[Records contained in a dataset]
*** Block opens ***

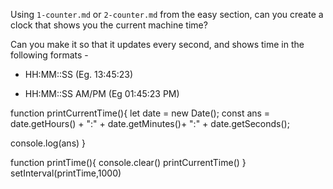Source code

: Using `1-counter.md` or `2-counter.md` from the easy section, can you create a
clock that shows you the current machine time?

Can you make it so that it updates every second, and shows time in the following formats - 

 - HH:MM::SS (Eg. 13:45:23)

 - HH:MM::SS AM/PM (Eg 01:45:23 PM)

function printCurrentTime(){
  let date = new Date();
  const ans = date.getHours() + ":" + date.getMinutes()+ ":" + date.getSeconds();

  console.log(ans)
}

function printTime(){
  console.clear()
  printCurrentTime()
}
setInterval(printTime,1000)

*** Block closes ***

Set down the data above verbatim, omitting every image.

Source code

: Using `1-counter.md` or `2-counter.md` from the easy section, can you create a
clock that shows you the current machine time?

Can you make it so that it updates every second, and shows time in the following formats - 

 - HH:MM::SS (Eg. 13:45:23)

 - HH:MM::SS AM/PM (Eg 01:45:23 PM)

function printCurrentTime(){
  let date = new Date();
  const ans = date.getHours() + ":" + date.getMinutes()+ ":" + date.getSeconds();

  console.log(ans)
}

function printTime(){
  console.clear()
  printCurrentTime()
}
setInterval(printTime,1000)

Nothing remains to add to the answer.